Advocates of compulsory unionization have long maintained that conditioning continued employment upon union membership is not discriminatory so long as anyone may join the union; a closed shop is justified so long as there is an open union.1 The idea, stripped down to its essentials, is that unions must play fair, whatever obligation there is at the outset for unions to practice non- discriminatory admission practices,2 that obligation grows when unions hold the keys to the workshop.3
Since unions often hold the keys to the courtroom as well,4 they must play fairly when pressing employee grievances.

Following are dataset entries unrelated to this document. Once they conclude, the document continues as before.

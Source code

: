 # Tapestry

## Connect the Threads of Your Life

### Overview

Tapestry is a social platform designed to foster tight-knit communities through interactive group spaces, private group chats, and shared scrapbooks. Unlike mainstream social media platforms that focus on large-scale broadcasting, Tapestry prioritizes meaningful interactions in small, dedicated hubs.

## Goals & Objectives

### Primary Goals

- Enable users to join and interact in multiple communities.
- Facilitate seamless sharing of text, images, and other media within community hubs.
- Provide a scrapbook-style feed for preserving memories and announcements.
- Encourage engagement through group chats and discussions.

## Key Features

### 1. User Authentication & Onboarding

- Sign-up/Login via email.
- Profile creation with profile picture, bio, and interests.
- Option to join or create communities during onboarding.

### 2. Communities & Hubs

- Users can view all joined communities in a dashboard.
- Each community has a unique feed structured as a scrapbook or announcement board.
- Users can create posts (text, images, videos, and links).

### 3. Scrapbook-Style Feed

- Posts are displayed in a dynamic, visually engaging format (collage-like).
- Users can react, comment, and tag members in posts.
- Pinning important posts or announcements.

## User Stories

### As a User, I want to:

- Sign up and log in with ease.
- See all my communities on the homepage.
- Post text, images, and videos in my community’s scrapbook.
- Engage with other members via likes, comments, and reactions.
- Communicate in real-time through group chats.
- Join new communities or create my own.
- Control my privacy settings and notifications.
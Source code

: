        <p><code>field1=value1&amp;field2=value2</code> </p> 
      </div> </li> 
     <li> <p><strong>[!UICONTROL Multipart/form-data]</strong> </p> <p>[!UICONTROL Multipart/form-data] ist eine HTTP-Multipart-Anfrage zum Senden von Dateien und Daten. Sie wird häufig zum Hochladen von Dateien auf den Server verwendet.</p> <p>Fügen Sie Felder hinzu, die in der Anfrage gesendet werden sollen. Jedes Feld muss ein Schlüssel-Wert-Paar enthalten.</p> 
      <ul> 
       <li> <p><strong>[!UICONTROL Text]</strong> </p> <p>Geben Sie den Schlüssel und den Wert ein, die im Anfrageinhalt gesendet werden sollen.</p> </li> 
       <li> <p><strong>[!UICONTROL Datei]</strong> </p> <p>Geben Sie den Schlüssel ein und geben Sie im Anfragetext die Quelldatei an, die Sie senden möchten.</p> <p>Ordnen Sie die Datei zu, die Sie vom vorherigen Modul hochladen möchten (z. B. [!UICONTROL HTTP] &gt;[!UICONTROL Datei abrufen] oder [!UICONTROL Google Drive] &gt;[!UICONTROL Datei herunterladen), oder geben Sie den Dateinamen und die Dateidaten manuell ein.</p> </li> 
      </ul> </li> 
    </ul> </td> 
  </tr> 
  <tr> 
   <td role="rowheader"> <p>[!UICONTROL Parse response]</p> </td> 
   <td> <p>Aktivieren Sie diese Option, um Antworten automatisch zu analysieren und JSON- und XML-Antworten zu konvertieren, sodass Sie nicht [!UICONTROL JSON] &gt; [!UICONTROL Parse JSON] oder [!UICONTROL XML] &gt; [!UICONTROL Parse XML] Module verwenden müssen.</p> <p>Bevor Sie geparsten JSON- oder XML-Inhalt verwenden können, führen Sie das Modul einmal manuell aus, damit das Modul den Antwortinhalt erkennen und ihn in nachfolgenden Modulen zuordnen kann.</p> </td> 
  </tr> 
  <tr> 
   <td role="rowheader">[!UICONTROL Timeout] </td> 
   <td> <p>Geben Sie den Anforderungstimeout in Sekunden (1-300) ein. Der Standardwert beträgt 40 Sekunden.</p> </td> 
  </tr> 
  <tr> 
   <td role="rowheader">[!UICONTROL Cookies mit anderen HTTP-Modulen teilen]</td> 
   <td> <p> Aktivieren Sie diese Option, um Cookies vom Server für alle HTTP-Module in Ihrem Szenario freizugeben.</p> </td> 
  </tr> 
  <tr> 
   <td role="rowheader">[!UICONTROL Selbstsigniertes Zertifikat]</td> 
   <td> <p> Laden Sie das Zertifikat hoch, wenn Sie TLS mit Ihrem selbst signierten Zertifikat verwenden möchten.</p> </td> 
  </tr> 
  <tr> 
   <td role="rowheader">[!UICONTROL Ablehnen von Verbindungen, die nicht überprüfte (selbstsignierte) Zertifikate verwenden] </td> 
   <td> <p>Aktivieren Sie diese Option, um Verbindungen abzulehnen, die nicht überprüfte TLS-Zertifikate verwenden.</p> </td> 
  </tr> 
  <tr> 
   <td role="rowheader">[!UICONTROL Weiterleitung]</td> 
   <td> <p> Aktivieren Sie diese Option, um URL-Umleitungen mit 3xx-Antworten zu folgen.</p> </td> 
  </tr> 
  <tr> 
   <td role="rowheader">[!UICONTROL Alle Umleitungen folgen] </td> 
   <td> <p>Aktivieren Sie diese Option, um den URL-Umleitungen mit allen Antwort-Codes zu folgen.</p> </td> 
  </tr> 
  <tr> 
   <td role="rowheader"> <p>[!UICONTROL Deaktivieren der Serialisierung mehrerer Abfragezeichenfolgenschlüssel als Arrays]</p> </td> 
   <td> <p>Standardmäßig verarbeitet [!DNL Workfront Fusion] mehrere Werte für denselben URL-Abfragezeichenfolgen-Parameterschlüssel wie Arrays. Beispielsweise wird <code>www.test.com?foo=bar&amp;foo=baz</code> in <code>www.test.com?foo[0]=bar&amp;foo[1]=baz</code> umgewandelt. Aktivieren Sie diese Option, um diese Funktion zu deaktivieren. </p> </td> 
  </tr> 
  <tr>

For example, it is well-settled that a union that fails to press black union members' allegations of discrimination runs afoul of both Title VII and § 198 1;5 once the union is exclusively entrusted with filing claims for its members, it must exercise that power fairly.6 Under compulsory unionism, however, the union holds the courthouse keys for both the willingly and unwillingly unionized.7
The judiciary, while occasionally distinguishing between the levels of deference given to union-controlled and individualcontrolled grievance procedures,8 has never used similar rationale to distinguish between the subsets of union-controlled grievance procedures - namely, closed9 and open shops.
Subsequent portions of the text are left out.